Just to be clear, minion_1016 and astro_lsst_01_1000 are similar but will not be the same regarding number of visits, etc. I do not have the mysql database for minion_1016, so I couldn't run @humnaawan's script on that run. The fieldIDs should be the same for fields pointed at the same location in the sky. Now that the script has been debugged and it runs, perhaps @mareuter could run it on minion_1016?

humnaawan commented 7 years ago

@rhiannonlynne could we wait by the end of today for a re-run? I just have to check a few more things with the astro_lsst_01_1000 file.
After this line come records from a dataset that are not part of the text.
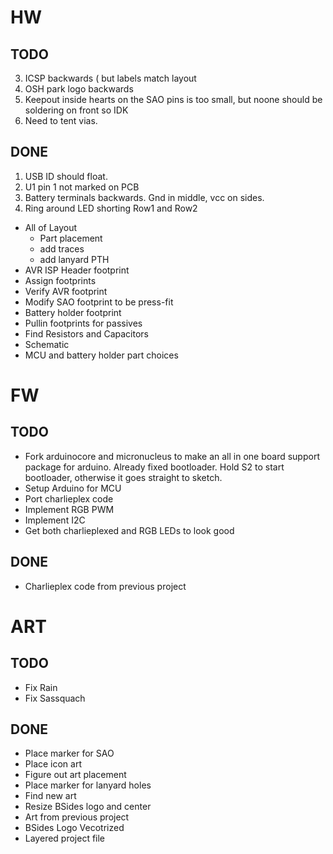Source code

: # HW
## TODO
3. ICSP backwards ( but labels match layout
4. OSH park logo backwards
8. Keepout inside hearts on the SAO pins is too small, but noone should be soldering on front so IDK
9. Need to tent vias.
## DONE
1. USB ID should float.
2. U1 pin 1 not marked on PCB
5. Battery terminals backwards. Gnd in middle, vcc on sides.
6. Ring around LED shorting Row1 and Row2
* All of Layout
  * Part placement
  * add traces
  * add lanyard PTH
* AVR ISP Header footprint
* Assign footprints
* Verify AVR footprint
* Modify SAO footprint to be press-fit
* Battery holder footprint
* Pullin footprints for passives
* Find Resistors and Capacitors
* Schematic  
* MCU and battery holder part choices

# FW
## TODO  
* Fork arduinocore and micronucleus to make an all in one board support package for arduino.
Already fixed bootloader. Hold S2 to start bootloader, otherwise it goes straight to sketch.
* Setup Arduino for MCU
* Port charlieplex code
* Implement RGB PWM
* Implement I2C
* Get both charlieplexed and RGB LEDs to look good

## DONE  
* Charlieplex code from previous project

# ART
## TODO 
* Fix Rain
* Fix Sassquach
 
## DONE 
* Place marker for SAO
* Place icon art
* Figure out art placement
* Place marker for lanyard holes
* Find new art
* Resize BSides logo and center
* Art from previous project
* BSides Logo Vecotrized
* Layered project file
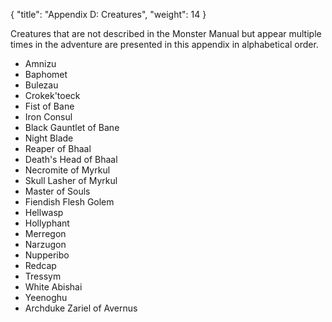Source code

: {
  "title": "Appendix D: Creatures",
  "weight": 14
}

Creatures that are not described in the Monster Manual but appear multiple times in the adventure are presented in this appendix in alphabetical order.

- Amnizu
- Baphomet
- Bulezau
- Crokek'toeck
- Fist of Bane
- Iron Consul
- Black Gauntlet of Bane
- Night Blade
- Reaper of Bhaal
- Death's Head of Bhaal
- Necromite of Myrkul
- Skull Lasher of Myrkul
- Master of Souls
- Fiendish Flesh Golem
- Hellwasp
- Hollyphant
- Merregon
- Narzugon
- Nupperibo
- Redcap
- Tressym
- White Abishai
- Yeenoghu
- Archduke Zariel of Avernus
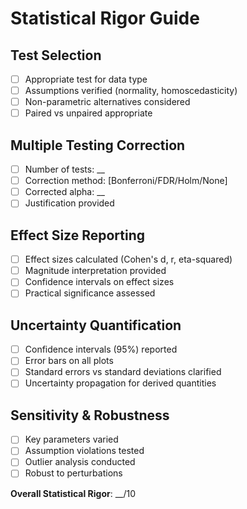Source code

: # Statistical Rigor Guide

## Test Selection
- [ ] Appropriate test for data type
- [ ] Assumptions verified (normality, homoscedasticity)
- [ ] Non-parametric alternatives considered
- [ ] Paired vs unpaired appropriate

## Multiple Testing Correction
- [ ] Number of tests: __
- [ ] Correction method: [Bonferroni/FDR/Holm/None]
- [ ] Corrected alpha: __
- [ ] Justification provided

## Effect Size Reporting
- [ ] Effect sizes calculated (Cohen's d, r, eta-squared)
- [ ] Magnitude interpretation provided
- [ ] Confidence intervals on effect sizes
- [ ] Practical significance assessed

## Uncertainty Quantification
- [ ] Confidence intervals (95%) reported
- [ ] Error bars on all plots
- [ ] Standard errors vs standard deviations clarified
- [ ] Uncertainty propagation for derived quantities

## Sensitivity & Robustness
- [ ] Key parameters varied
- [ ] Assumption violations tested
- [ ] Outlier analysis conducted
- [ ] Robust to perturbations

**Overall Statistical Rigor**: __/10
mareuter commented 7 years ago

@rhiannonlynne @humnaawan I am setup to run on minion_1016, but I will wait for the go-ahead to do so. If the repository that I need to run needs to be updated, please let me know.

cwwalter commented 7 years ago

Good point - it looks like 200 visits is a better estimate of the number of r-band visits than 150.

@danielsf @rhiannonlynne and I were just at the project simulation weekly meeting. I asked OpSim expert (Kem) why the visit number was > 200.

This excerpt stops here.